**What is expected:**
All lines with the word "documentclass" are to be found and copied from the listing.

==== Data supplied ====

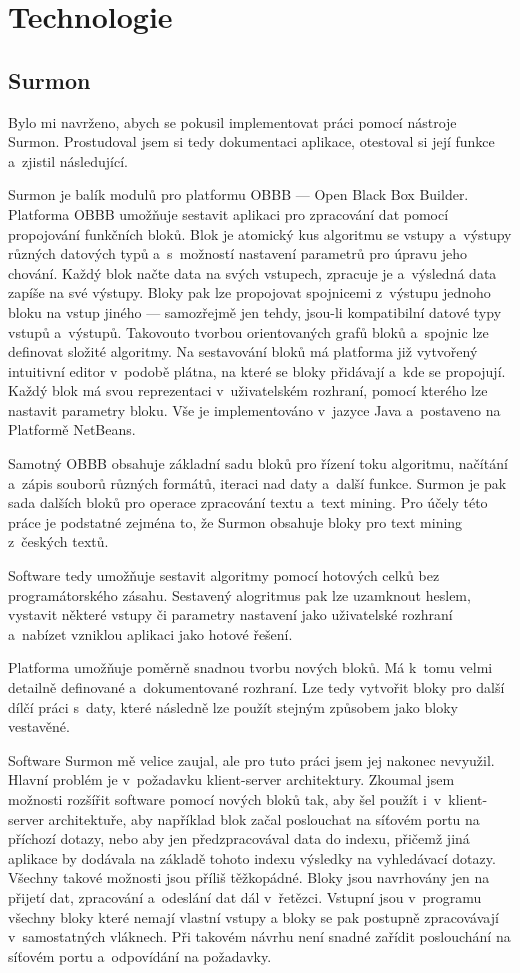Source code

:\section{Technologie}
\subsection{Surmon}
Bylo mi navrženo, abych se pokusil implementovat práci pomocí nástroje Surmon. Prostudoval jsem si tedy  dokumentaci aplikace, otestoval si její funkce a~zjistil následující.

Surmon je balík modulů pro platformu OBBB\cite{surmon:guide} --- Open Black Box Builder. Platforma OBBB umožňuje sestavit aplikaci pro zpracování dat pomocí propojování funkčních bloků. Blok je atomický kus algoritmu se vstupy a~výstupy různých datových typů a~s~možností nastavení parametrů pro úpravu jeho chování. Každý blok načte data na svých vstupech, zpracuje je a~výsledná data zapíše na své výstupy. Bloky pak lze propojovat spojnicemi z~výstupu jednoho bloku na vstup jiného --- samozřejmě jen tehdy, jsou-li kompatibilní datové typy vstupů a~výstupů.  Takovouto tvorbou orientovaných grafů bloků a~spojnic lze definovat složité algoritmy. Na sestavování bloků má platforma již vytvořený intuitivní editor v~podobě plátna, na které se bloky přidávají a~kde se propojují. Každý blok má svou reprezentaci v~uživatelském rozhraní, pomocí kterého lze nastavit parametry bloku. Vše je implementováno v~jazyce Java a~postaveno na Platformě NetBeans\cite{netbeans:guide}.

Samotný OBBB obsahuje základní sadu bloků pro řízení toku algoritmu, načítání a~zápis souborů různých formátů, iteraci nad daty a~další funkce. Surmon je pak sada dalších bloků pro operace zpracování textu a~text mining. Pro účely této práce je podstatné zejména to, že Surmon obsahuje bloky pro text mining z~českých textů.

Software tedy umožňuje sestavit algoritmy pomocí hotových celků bez programátorského zásahu. Sestavený alogritmus pak lze uzamknout heslem, vystavit některé vstupy či parametry nastavení jako uživatelské rozhraní a~nabízet vzniklou aplikaci jako hotové řešení.

Platforma umožňuje poměrně snadnou tvorbu nových bloků. Má k~tomu velmi detailně definované a~dokumentované rozhraní. Lze tedy vytvořit bloky pro další dílčí práci s~daty, které následně lze použít stejným způsobem jako bloky vestavěné.

Software Surmon mě velice zaujal, ale pro tuto práci jsem jej nakonec nevyužil. Hlavní problém je v~požadavku klient-server architektury. Zkoumal jsem možnosti rozšířit software pomocí nových bloků tak, aby šel použít i~v~klient-server architektuře, aby například blok začal poslouchat na síťovém portu na příchozí dotazy, nebo aby jen předzpracovával data do indexu, přičemž jiná aplikace by dodávala na základě tohoto indexu výsledky na vyhledávací dotazy. Všechny takové možnosti jsou příliš těžkopádné. Bloky jsou navrhovány jen na přijetí dat, zpracování a~odeslání dat dál v~řetězci. Vstupní  jsou v~programu všechny bloky které nemají vlastní vstupy a bloky se pak postupně zpracovávají v~samostatných vláknech. Při takovém návrhu není snadné zařídit poslouchání na síťovém portu a~odpovídání na požadavky.

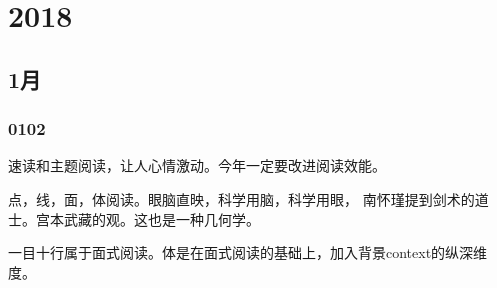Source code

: \chapter{2018}

\section{1月}

\subsection{0102}

速读和主题阅读，让人心情激动。今年一定要改进阅读效能。

点，线，面，体阅读。眼脑直映，科学用脑，科学用眼，
南怀瑾提到剑术的道士。宫本武藏的观。这也是一种几何学。

一目十行属于面式阅读。体是在面式阅读的基础上，加入背景context的纵深维度。
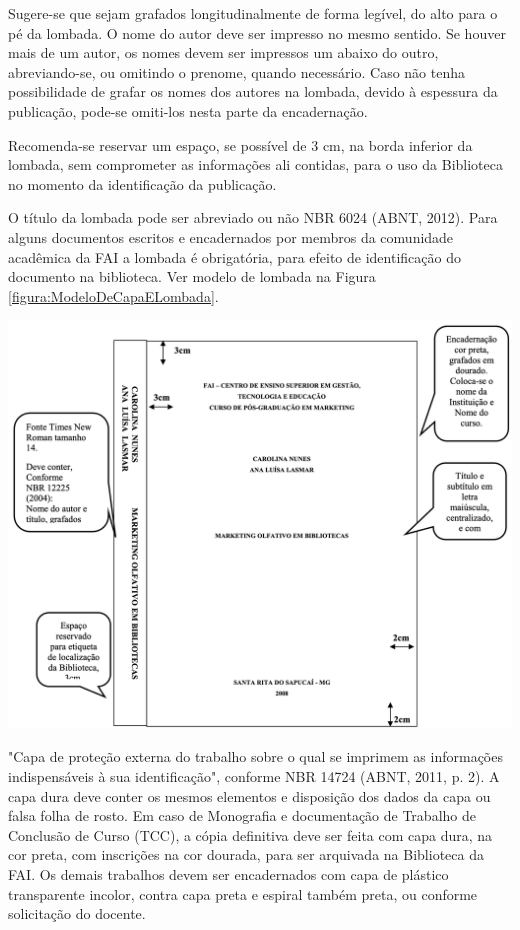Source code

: \documentclass[a4paper,12pt]{article}  %
\begin{document}
\begin{ElementosTextuais}
\begin{Desenvolvimento}
Sugere-se que sejam grafados longitudinalmente de forma legível, do alto para o pé da lombada.
O nome do autor deve ser impresso no mesmo sentido. Se houver mais de um autor, os nomes devem ser impressos um abaixo do outro, abreviando-se, ou omitindo o prenome, quando necessário. Caso não tenha possibilidade de grafar os nomes dos autores na lombada, devido à espessura da publicação, pode-se omiti-los nesta parte da encadernação.

Recomenda-se reservar um espaço, se possível de 3 cm, na borda inferior da lombada, sem comprometer as informações ali contidas, para o uso da Biblioteca no momento da identificação da publicação.

O título da lombada pode ser abreviado ou não NBR 6024 (ABNT, 2012). Para alguns documentos escritos e encadernados por membros da comunidade acadêmica da FAI a lombada é obrigatória, para efeito de identificação do documento na biblioteca. Ver modelo de lombada na Figura \ref{figura:ModeloDeCapaELombada}.

\begin{figura}[h!]
  \centering
  \addfigura
  \includegraphics[width=1\textwidth]{ilustracoes/figuras/Modelo de Capa e Lombada.png}
  \label{figura:ModeloDeCapaELombada}
\end{figura}

"Capa de proteção externa do trabalho sobre o qual se imprimem as informações indispensáveis à sua identificação", conforme NBR 14724 (ABNT, 2011, p. 2). A capa dura deve conter os mesmos elementos e disposição dos dados da capa ou falsa folha de rosto. Em caso de Monografia e documentação de Trabalho de Conclusão de Curso (TCC), a cópia definitiva deve ser feita com capa dura, na cor preta, com inscrições na cor dourada, para ser arquivada na Biblioteca da FAI. Os demais trabalhos devem ser encadernados com capa de plástico transparente incolor, contra capa preta e espiral também preta, ou conforme solicitação do docente.


\end{Desenvolvimento}
\end{ElementosTextuais}
\end{document}
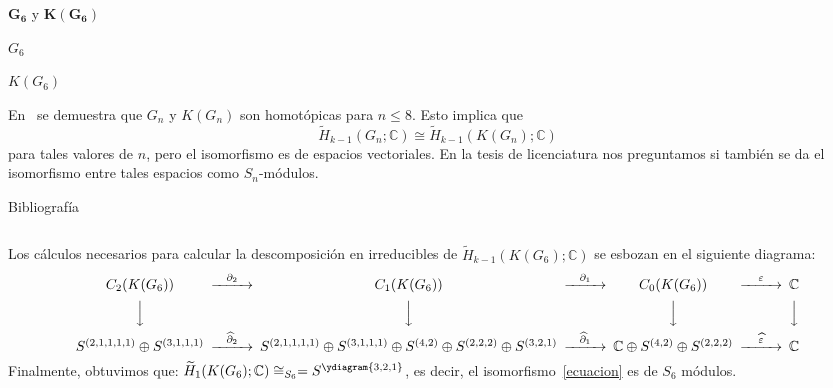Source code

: \documentclass[final,xcolor=svgnames]{beamer}
\begin{document}
\begin{frame}{}
\begin{columns}
\begin{column}{0.5\textwidth}
\begin{block}{$\boldsymbol{G_6}$ y $\boldsymbol{K(G_6)}$}
\begin{minipage}{0.53\linewidth}
    $G_{6}$
  \end{minipage}
  \begin{minipage}{0.4\linewidth}  
    \centering   

    $K(G_{6})$
  \end{minipage}
\end{block}

\begin{block}{}
  En~\cite{chessboard-graphs} se demuestra que $G_{n}$ y $K(G_{n})$
  son homotópicas para $n\leq 8$. Esto implica que
  \begin{equation}
    \label{ecuacion}
    \widetilde H_{k-1}(G_{n};\mathbb{C})\cong \widetilde H_{k-1}(K(G_{n});\mathbb{C})
  \end{equation}
  para tales valores de $n$, pero el isomorfismo es de espacios
  vectoriales. En la tesis de licenciatura nos preguntamos si también
  se da el isomorfismo entre tales espacios \alert{como $S_{n}$-módulos}.
\end{block}

\begin{block}{Bibliografía}
  
  
\end{block}
\end{column}
\end{columns}

  \vfill

  \begin{block}{}
    Los cálculos necesarios para calcular la descomposición en
    irreducibles de $\widetilde H_{k-1}(K(G_{6});\mathbb{C})$ se esbozan
    en el siguiente diagrama:
    \[
    \begin{CD}
      C_{2}(K(G_{6})) @>{\partial_{2}}>> C_{1}(K(G_{6})) @>{\partial_{1}}>> C_{0}(K(G_{6})) @>{\varepsilon}>> \mathbb{C}\\
      @VVV   @VVV   @VVV   @VVV    \\
      S^{(2,1,1,1,1)}\oplus S^{(3,1,1,1)} @>{\widehat\partial_{2}}>>
      S^{(2,1,1,1,1)}\oplus S^{(3,1,1,1)}\oplus S^{(4,2)}\oplus S^{(2,2,2)}\oplus S^{(3,2,1)} @>{\widehat\partial_{1}}>> 
      \mathbb{C} \oplus S^{(4,2)}\oplus S^{(2,2,2)} @>{\widehat \varepsilon}>>  \mathbb{C}
    \end{CD}
    \]
    Finalmente, obtuvimos que: $\widetilde
    H_{1}(K(G_{6});\mathbb{C})\cong_{S_{6}}=S^{\ydiagram{3,2,1}}$, es
    decir, el isomorfismo~\ref{ecuacion} es de $S_{6}$ módulos.
  \end{block}
\end{frame}
\end{document}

====

**Task response:**
: \documentclass[a4paper,12pt]{article}  %
: \documentclass[final,xcolor=svgnames]{beamer}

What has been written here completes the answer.